J’allongeai le cou pour tenter de voir ce dont il s’agissait. Nous étions arrivés à la devanture d’un bar apparemment miteux, du même acabit que le Chaudron Baveur, ou que la tête de Sanglier, si on tablait plutôt sur le glauque et le malsain. L’enseigne au néon d’un rose criard indiquait le café des narcissiques. Avant qu’Hermione m’amène à cet endroit, j’ignorais tout bonnement qu’il existait. Tout à coup, je compris le sens de ses paroles de tout à l’heure, que j’avais nonchalamment rectifiées par un cinglant les gens normaux appellent ça aller boire un verre. Hermione venait de l’inviter à se contempler le nombril au fond d’un verre. Autrement dit, aller boire un verre au café des narcissiques. À présent que je le savais, cela tombait presque sous le sens.

-Bienvenue au café des narcissiques! Glissa-t-elle en ouvrant la porte du petit pub. Au vu de ton regard, tu as sans doute compris ce à quoi je faisais référence tout à l’heure.

-C’est un nom curieux pour un pub londonien. Ironisai-je avec toute la mauvaise foi dont j’étais capable.

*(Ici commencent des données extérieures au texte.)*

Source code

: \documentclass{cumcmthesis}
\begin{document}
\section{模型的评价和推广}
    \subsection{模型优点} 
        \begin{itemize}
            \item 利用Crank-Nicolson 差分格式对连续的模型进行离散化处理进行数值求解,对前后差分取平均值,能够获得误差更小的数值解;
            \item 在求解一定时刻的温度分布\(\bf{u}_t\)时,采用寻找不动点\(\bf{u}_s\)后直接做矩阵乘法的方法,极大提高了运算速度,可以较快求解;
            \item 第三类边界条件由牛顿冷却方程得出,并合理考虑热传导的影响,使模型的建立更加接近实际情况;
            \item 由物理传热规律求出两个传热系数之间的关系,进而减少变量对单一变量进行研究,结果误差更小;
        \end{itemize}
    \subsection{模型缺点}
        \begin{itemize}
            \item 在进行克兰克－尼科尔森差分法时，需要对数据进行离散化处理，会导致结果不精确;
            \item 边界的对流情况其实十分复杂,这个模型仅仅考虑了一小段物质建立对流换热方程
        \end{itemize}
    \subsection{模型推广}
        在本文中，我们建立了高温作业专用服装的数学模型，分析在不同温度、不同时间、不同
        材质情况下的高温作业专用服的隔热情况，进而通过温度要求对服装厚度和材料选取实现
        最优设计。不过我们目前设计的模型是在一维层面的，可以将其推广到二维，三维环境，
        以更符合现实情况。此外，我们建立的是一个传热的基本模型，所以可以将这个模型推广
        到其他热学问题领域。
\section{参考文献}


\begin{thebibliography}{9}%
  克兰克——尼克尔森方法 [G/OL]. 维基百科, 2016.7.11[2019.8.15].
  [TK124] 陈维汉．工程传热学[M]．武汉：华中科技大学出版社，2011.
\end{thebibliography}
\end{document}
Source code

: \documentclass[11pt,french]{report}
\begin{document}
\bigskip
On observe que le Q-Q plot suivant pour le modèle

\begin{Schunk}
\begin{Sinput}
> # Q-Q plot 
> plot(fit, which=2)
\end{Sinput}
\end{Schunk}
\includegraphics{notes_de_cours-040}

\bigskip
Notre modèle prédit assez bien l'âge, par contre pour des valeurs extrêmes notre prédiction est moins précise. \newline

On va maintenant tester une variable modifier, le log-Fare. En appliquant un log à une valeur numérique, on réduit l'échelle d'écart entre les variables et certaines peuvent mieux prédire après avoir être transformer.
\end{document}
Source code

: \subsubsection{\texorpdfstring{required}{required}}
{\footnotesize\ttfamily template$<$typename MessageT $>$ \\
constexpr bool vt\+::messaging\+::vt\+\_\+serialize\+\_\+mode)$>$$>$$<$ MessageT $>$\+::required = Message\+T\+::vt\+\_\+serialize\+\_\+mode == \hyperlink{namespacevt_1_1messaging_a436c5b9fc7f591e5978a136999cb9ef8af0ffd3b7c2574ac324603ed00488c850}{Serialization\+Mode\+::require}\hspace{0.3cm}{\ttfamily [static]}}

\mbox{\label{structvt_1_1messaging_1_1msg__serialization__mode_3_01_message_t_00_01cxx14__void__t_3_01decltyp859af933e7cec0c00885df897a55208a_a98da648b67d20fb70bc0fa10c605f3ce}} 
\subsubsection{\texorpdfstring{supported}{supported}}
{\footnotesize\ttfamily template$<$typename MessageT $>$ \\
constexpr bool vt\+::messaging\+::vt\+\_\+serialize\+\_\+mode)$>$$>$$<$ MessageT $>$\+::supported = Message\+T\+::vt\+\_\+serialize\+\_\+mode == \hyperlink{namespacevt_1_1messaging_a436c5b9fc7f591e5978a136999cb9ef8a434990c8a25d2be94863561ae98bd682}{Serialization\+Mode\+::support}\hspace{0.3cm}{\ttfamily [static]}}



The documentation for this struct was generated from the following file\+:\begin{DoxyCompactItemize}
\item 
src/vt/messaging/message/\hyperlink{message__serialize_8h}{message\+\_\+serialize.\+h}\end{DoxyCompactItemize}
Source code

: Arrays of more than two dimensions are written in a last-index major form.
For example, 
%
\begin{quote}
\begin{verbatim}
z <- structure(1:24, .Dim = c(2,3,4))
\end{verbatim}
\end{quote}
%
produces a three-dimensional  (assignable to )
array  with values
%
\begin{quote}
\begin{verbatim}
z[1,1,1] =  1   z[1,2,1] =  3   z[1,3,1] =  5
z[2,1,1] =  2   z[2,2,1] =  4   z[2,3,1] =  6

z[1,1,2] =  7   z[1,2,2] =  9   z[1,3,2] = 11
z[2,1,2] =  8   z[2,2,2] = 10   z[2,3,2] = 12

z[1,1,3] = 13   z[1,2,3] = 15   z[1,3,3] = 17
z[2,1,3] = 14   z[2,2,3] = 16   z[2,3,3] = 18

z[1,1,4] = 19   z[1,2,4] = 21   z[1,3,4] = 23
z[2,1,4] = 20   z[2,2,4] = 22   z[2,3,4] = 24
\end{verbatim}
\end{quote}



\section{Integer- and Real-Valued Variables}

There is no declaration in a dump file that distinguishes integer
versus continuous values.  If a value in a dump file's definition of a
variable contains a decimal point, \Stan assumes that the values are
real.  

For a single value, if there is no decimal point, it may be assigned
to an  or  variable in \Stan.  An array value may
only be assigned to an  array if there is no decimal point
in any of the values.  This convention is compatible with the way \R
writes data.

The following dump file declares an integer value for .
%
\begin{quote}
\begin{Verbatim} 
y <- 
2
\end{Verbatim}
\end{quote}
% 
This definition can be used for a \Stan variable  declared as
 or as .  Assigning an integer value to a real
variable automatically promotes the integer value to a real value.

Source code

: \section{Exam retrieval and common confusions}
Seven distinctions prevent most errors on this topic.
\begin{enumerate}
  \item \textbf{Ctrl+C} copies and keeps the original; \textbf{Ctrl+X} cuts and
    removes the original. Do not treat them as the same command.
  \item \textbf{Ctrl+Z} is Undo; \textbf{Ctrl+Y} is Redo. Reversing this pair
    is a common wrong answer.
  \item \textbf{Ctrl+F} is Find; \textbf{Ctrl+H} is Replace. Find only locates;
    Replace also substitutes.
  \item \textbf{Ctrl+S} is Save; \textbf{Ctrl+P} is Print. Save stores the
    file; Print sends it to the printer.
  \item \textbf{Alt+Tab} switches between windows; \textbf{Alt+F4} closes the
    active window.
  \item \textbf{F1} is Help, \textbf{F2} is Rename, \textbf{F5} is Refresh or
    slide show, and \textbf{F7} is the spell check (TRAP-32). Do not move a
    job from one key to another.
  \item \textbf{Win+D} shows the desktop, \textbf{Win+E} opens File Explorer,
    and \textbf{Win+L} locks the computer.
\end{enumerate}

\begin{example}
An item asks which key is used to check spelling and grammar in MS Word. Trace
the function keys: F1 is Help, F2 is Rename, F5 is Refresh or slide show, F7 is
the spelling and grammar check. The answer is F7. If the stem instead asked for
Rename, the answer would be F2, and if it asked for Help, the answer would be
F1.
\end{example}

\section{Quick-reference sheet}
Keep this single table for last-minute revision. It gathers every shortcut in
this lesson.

-ça se prononce à la française. Confia-t-elle en prenant place au fond du bar, dans un endroit dissimulé à l’abri des regards.

-Il n’y a qu’en France qu’on dit café . soulignai-je, alors qu’Hermione m’adressait un sourire approbateur.

-C’est un café à la française. Expliqua Hermione en détaillant le menu. Ils servent des croissants au petit-déjeuner et ils offrent des macarons avec toute commande de boisson chaude à l’heure du goûter…J’adore ceux à la pistache.

-Je suis allergique à la pistache. Grognai-je, non sans laisser échapper un soupir.

-Il y a d’autres parfums. Me garantit Hermione avec enthousiasme. Vanille, fraise, chocolat, voire même café. Il y en a presque pour tous les goûts, c’est mon péché mignon.

-Moi qui croyais que ton péché mignon étaient les livres. M’esclaffai-je, légèrement moqueur, alors qu’Hermione me tirait la langue.

-Tu oublies qu’ici, je ne suis pas Miss-je-sais-tout. Contra-t-elle en me donnant une tape amicale sur l’avant-bras. Regarde tous ces gens. Ils ne savent pas qui nous sommes, Théodore. Le Londres moldu est parfait pour garantir un tant soit peu d’anonymat. J’attends chaque été avec impatience pour retourner à une vie normale, sans Voldemort, sans secrets, sans dangers à affronter. Une vie d’adolescente normale, qui passe ses après-midis à bronzer dans son jardin, ou à lire un bouquin avec un casque sur les oreilles.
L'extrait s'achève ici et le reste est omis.